*** Data Section Begins ***

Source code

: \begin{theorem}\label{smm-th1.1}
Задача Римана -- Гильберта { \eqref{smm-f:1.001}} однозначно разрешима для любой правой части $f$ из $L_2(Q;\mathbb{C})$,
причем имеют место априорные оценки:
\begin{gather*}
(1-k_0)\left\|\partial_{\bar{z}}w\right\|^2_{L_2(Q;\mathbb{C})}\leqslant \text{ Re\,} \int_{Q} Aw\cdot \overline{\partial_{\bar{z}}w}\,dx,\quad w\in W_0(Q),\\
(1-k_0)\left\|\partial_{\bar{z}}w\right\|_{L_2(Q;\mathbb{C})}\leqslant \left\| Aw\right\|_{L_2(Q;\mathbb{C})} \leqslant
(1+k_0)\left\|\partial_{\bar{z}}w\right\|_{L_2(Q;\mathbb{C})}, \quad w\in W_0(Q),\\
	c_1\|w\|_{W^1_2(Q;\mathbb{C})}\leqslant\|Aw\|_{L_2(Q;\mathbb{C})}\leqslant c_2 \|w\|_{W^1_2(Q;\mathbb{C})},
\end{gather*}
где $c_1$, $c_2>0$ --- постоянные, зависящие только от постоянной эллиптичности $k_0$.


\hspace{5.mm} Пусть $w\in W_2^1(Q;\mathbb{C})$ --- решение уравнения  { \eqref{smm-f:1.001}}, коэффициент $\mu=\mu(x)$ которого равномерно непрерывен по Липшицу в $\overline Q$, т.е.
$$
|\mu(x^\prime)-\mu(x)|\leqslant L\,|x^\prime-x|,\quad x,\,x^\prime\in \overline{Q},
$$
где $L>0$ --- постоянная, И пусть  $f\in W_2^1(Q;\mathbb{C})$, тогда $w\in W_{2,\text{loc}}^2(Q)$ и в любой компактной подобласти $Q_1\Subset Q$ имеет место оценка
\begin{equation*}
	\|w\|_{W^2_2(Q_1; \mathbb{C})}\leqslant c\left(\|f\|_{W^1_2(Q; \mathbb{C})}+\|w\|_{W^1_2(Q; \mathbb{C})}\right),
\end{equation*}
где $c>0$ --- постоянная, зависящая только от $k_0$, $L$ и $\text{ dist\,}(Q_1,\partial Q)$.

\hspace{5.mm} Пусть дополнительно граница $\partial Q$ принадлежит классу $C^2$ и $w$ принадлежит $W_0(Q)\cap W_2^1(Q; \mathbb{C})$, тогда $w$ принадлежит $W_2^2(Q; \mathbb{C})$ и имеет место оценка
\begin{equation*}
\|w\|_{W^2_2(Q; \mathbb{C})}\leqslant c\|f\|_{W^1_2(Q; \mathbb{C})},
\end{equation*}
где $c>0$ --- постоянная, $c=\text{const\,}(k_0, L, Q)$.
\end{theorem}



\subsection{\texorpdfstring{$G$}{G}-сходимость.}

*** Data Section Ends ***
*** Data Section Begins ***

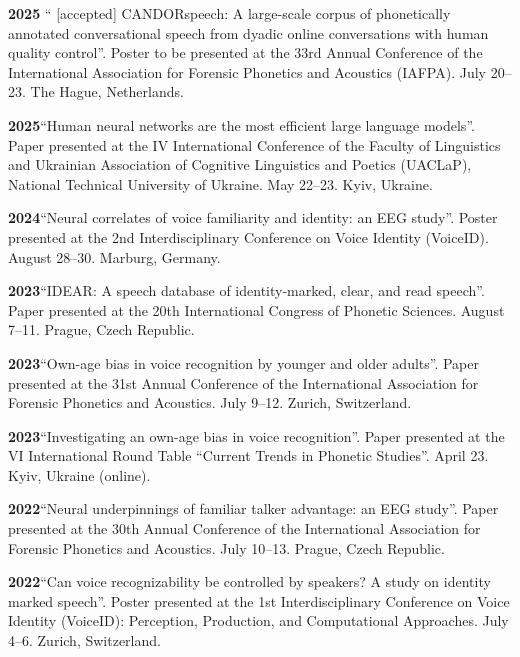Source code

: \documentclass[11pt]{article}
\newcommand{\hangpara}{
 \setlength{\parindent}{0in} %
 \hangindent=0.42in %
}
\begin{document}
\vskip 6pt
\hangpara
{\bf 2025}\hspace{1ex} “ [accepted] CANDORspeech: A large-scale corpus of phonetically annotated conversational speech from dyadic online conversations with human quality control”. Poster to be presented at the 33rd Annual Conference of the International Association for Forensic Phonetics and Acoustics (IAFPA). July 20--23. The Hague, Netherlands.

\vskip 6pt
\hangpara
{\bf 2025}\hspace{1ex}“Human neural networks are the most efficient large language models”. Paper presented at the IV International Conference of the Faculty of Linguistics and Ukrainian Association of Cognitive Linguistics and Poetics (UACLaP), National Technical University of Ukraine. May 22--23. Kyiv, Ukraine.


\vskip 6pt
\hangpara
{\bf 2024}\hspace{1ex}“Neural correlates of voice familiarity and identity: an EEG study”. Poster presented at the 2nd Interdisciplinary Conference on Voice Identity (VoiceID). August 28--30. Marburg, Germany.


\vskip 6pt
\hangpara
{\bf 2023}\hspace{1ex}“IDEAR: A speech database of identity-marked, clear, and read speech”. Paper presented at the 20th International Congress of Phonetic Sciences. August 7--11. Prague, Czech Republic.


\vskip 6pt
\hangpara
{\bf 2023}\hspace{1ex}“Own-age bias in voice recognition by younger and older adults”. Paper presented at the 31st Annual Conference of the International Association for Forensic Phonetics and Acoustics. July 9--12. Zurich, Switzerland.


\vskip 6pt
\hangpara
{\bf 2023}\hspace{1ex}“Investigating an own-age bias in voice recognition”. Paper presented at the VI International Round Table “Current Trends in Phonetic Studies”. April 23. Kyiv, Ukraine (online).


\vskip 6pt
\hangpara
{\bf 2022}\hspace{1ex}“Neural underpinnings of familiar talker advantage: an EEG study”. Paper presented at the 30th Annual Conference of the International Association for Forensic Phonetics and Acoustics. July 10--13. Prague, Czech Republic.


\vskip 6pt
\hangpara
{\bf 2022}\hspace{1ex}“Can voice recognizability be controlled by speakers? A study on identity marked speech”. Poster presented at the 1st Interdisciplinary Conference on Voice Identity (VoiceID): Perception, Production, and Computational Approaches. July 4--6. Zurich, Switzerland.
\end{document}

*** Data Section Ends ***

• Instructions to follow: Within the data above, find the lines that contain the word "August" and copy each of them.

• Exercise answer:
{\bf 2024}\hspace{1ex}“Neural correlates of voice familiarity and identity: an EEG study”. Poster presented at the 2nd Interdisciplinary Conference on Voice Identity (VoiceID). August 28--30. Marburg, Germany.
{\bf 2023}\hspace{1ex}“IDEAR: A speech database of identity-marked, clear, and read speech”. Paper presented at the 20th International Congress of Phonetic Sciences. August 7--11. Prague, Czech Republic.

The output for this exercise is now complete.